中学校「特別の教科 道徳」以外の高槻市立小中学校の教科用図書の採択について説明いたします。
平成30年度においては、小学校は、「特別の教科 道徳」以外の教科書について、新たな採択を行う年度でございます。しかし、平成32年度学習指導要領の全面実施に伴い、平成31年度に新たな教科書を採択する必要があることと、さらに平成29年度の検定においては新たな図書の申請がなく、基本的には前回の平成25年度検定合格図書等の中から採択を行うことが可能とされていることから、本市においては、4年間の使用実績を踏まえ、平成26年度採択における調査研究の内容を活用し、採択を行っていただきたいと考えております。
中学校用教科書「特別の教科 道徳」以外の中学校用教科書については、義務教育諸学校教科用図書の無償措置に関する法律第14条及び同法施行令第15条第1項の規定により、学校教育法附則第9条の規定による特別支援学級における教科用図書をのぞき、平成30年度と同一の教科書を採択しなければならない、とされております。
5月の教育委員会でご承認をいただきました、「高槻市立義務教育諸学校教科用図書選定委員会」でございますが、大阪府教育委員会が定めた教科用図書選定委員会運営要領、高槻市附属機関設置条例、及び高槻市立義務教育諸学校教科用図書選定委員会規則に則り、5月23日から7月4日にかけて、3回開催されました。

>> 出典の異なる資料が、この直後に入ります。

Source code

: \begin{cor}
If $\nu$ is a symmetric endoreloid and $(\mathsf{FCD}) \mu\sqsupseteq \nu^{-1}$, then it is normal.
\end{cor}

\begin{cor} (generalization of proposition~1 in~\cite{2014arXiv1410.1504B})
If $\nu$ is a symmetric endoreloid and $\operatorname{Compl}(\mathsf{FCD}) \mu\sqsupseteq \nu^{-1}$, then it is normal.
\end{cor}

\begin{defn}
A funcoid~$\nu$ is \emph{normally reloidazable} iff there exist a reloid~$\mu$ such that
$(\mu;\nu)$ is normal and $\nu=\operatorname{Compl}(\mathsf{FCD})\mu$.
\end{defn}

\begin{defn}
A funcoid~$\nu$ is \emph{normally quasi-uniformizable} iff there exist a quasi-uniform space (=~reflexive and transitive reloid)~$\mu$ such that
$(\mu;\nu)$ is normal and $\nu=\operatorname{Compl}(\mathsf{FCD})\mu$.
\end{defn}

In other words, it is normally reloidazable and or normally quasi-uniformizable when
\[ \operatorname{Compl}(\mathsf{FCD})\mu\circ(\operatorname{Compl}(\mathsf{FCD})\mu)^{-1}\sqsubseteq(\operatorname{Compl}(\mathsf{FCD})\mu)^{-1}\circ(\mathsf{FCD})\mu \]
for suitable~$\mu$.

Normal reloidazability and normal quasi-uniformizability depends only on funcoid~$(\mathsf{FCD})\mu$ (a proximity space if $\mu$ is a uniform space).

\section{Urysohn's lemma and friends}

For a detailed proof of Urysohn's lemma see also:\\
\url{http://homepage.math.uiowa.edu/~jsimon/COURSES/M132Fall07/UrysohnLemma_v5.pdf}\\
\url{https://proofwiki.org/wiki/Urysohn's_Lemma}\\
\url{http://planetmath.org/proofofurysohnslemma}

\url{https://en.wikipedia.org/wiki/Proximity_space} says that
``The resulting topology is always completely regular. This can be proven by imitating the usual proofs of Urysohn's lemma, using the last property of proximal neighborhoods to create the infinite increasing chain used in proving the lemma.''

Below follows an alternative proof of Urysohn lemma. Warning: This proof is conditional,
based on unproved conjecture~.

同委員会では、教育委員会からの「中学校用「特別の教科 道徳」について、調査審議し、答申すること」、「特別支援学級において使用する、学校教育法附則第9条関係教科用図書について答申すること」との諮問により、教科用図書の調査及び研究を行い、審議を重ねてまいりました。
7月18日に選定委員会委員長から「平成31年度使用義務教育諸学校教科用図書の選定について」の答申があり、樽井教育長が受理したところでございます。

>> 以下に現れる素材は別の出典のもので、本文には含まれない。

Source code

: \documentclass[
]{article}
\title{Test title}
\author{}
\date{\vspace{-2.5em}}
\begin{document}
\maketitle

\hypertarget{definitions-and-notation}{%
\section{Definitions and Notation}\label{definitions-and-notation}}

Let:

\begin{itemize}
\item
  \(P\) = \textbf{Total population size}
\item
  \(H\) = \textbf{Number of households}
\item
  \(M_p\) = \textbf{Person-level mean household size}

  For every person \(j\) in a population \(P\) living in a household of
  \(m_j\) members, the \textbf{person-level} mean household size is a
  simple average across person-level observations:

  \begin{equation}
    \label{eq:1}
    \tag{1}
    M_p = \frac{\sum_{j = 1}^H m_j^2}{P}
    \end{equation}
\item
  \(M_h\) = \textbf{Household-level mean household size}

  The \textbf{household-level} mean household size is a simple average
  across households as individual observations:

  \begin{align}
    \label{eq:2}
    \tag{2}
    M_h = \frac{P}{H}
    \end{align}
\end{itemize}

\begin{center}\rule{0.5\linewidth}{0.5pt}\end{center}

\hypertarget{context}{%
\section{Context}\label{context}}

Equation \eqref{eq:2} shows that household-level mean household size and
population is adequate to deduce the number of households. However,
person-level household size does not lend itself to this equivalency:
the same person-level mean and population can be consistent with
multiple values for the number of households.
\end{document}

委員のみなさまにおかれましては、対象となる教科書や意見書等につきまして、すでに、ご覧いただいているところでございます。本日は、答申を参考の上で、教科書目録に登載されております全発行者についてご審議いただき、高槻市立小中学校で使用する教科用図書を採択していただきたく、議案を上程いたします。
なお、選定委員会からの答申につきましては、「高槻市立義務教育諸学校教科用図書選定委員会」委員長からご説明いたしますので、よろしくお願いいたします。
選定委員長(吉川明)(答申について説明)
それでは、私のほうから教科書採択にかかる答申について説明させていただきたいと思います。

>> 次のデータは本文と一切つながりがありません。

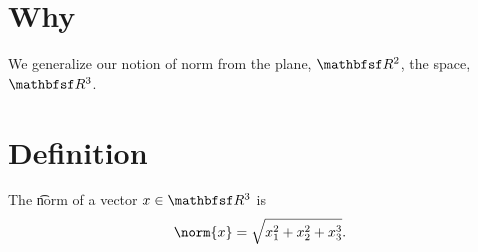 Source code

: 
\section*{Why}

We generalize our notion of norm from the plane, $\R ^2$, the space, $\R ^3$.

\section*{Definition}

The \t{norm} of a vector $x \in \R ^3$ is
  \[
\norm{x} = \sqrt{x_1^2 + x_2^2 + x_3^3}.
  \]

\blankpage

高槻市立義務教育諸学校教科用図書選定委員会は、高槻市附属機関設置条例および及び高槻市立義務教育諸学校教科用図書選定委員会規則に則り、平成30年5月15日付けで高槻市教育委員会より、平成31年度から中学校において使用する教科書について、中学校用「特別の教科 道徳」の教科用図書の選定について調査審議すること、また、平成31年度に特別支援学級において使用する学校教育法附則第9条関係教科用図書の選定について調査審議するよう諮問を受けました。
その後、本委員会では5月下旬から7月上旬までの約1ヵ月半にわたって教科書採択の公正かつ適正な実施をはかるため、各々の発行者の教科書見本について直接調査および研究を行うとともに、調査員による調査報告書、大阪府の教科用図書選定資料や学校意見書、教科書展示会における意見書等も参考にしつつ調査作業を進めてまいりました。
選定委員である校長代表、各教科代表や教育委員会事務局職員は教育公務員としての専門的な立場から、また保護者代表の委員は子どもが本市の小中学校に通学している市民としての立場から、意見を出しあい、活発な審議を積み重ねてきたところです。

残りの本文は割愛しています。